Suppression of store-operated calcium entry causes dilated cardiomyopathy of the Drosophila heart

ABSTRACT

Store-operated Ca²⁺ entry (SOCE) is an essential Ca²⁺ signaling and homeostatic mechanism present in nearly all animal cells. SOCE refers to influx of Ca²⁺ into cells that is activated by depletion of endoplasmic or sarcoplasmic reticulum stores (ER/SR) Ca²⁺ stores. In the SOCE pathway, STIM proteins function as Ca²⁺ sensors in the ER, and upon ER Ca²⁺ store depletion STIM rearranges to ER-plasma membrane junctions where it activates Orai Ca²⁺ influx channels.
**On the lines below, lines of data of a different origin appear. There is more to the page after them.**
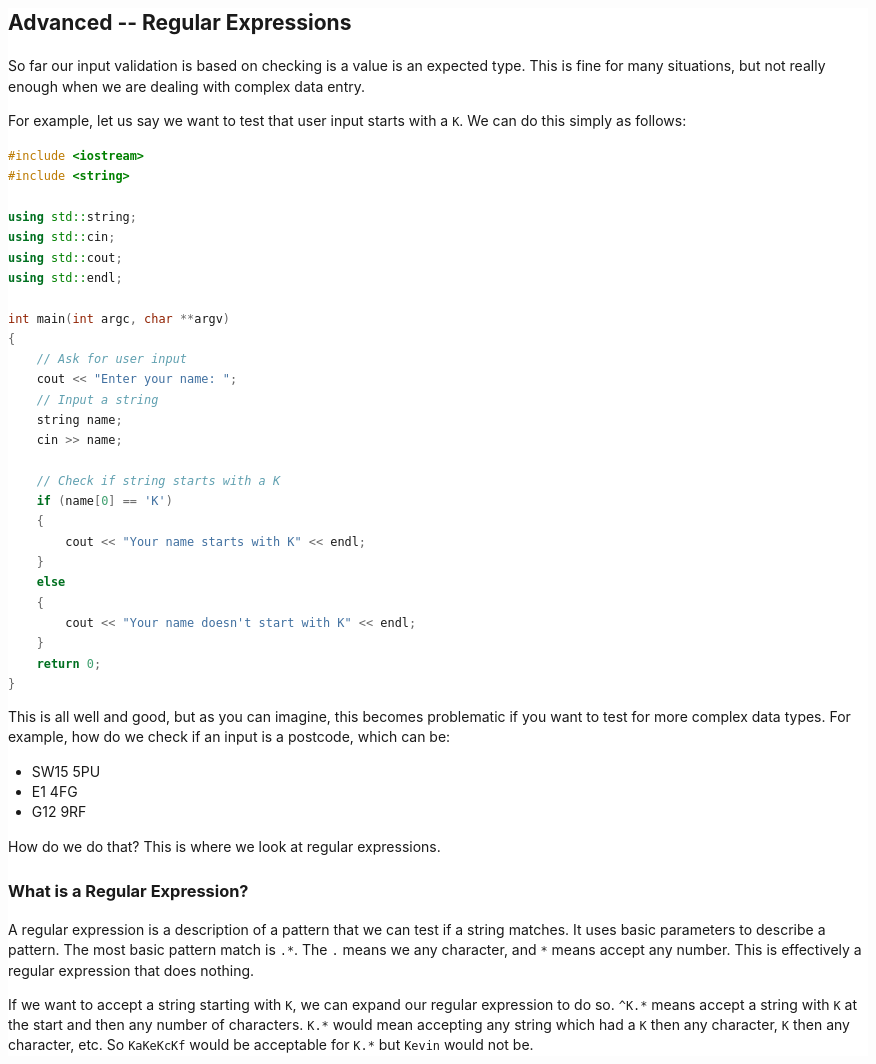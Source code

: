 ## Advanced -- Regular Expressions

So far our input validation is based on checking is a value is an expected type. This is fine for many situations, but not really enough when we are dealing with complex data entry.

For example, let us say we want to test that user input starts with a `K`. We can do this simply as follows:

```cpp
#include <iostream>
#include <string>

using std::string;
using std::cin;
using std::cout;
using std::endl;

int main(int argc, char **argv)
{
    // Ask for user input
    cout << "Enter your name: ";
    // Input a string
    string name;
    cin >> name;

    // Check if string starts with a K
    if (name[0] == 'K')
    {
        cout << "Your name starts with K" << endl;
    }
    else
    {
        cout << "Your name doesn't start with K" << endl;
    }
    return 0;
}
```

This is all well and good, but as you can imagine, this becomes problematic if you want to test for more complex data types. For example, how do we check if an input is a postcode, which can be:

- SW15 5PU
- E1 4FG
- G12 9RF

How do we do that? This is where we look at regular expressions.

### What is a Regular Expression?

A regular expression is a description of a pattern that we can test if a string matches. It uses basic parameters to describe a pattern. The most basic pattern match is `.*`. The `.` means we any character, and `*` means accept any number. This is effectively a regular expression that does nothing.

If we want to accept a string starting with `K`, we can expand our regular expression to do so. `^K.*` means accept a string with `K` at the start and then any number of characters. `K.*` would mean accepting any string which had a `K` then any character, `K` then any character, etc. So `KaKeKcKf` would be acceptable for `K.*` but `Kevin` would not be.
Multiple studies have implicated STIM and Orai mediated SOCE in the pathogenesis of cardiac hypertrophy. Importantly however, the functional roles of SOCE in normal heart physiology have not been well defined. We have addressed this in Drosophila melanogaster, a powerful animal model of cardiac development and physiology. We show that heart specific suppression of Drosophila Stim and Orai resulted in reduced contractility consistent with dilated cardiomyopathy, characterized by increased end diastolic and end systolic dimensions and decreased fractional shortening. Reduced contractility was apparent in larval hearts and became more pronounced in adults. Myofibers were disorganized and more widely spaced in larval and adult hearts with Stim and Orai RNAi as compared to controls, possibly reflecting decompensation or upregulated stress response signaling due to altered Ca²⁺ homeostasis. Lastly, we show that reduced heart function significantly affected animal health and viability, as animals with heart specific Stim and Orai suppression exhibited significant delays in post-embryonic development and adults died significantly earlier than controls. Collectively, our results demonstrate that SOCE is essential for normal heart physiology and establish Drosophila as an important model for delineation of functional SOCE roles in cardiomyocytes.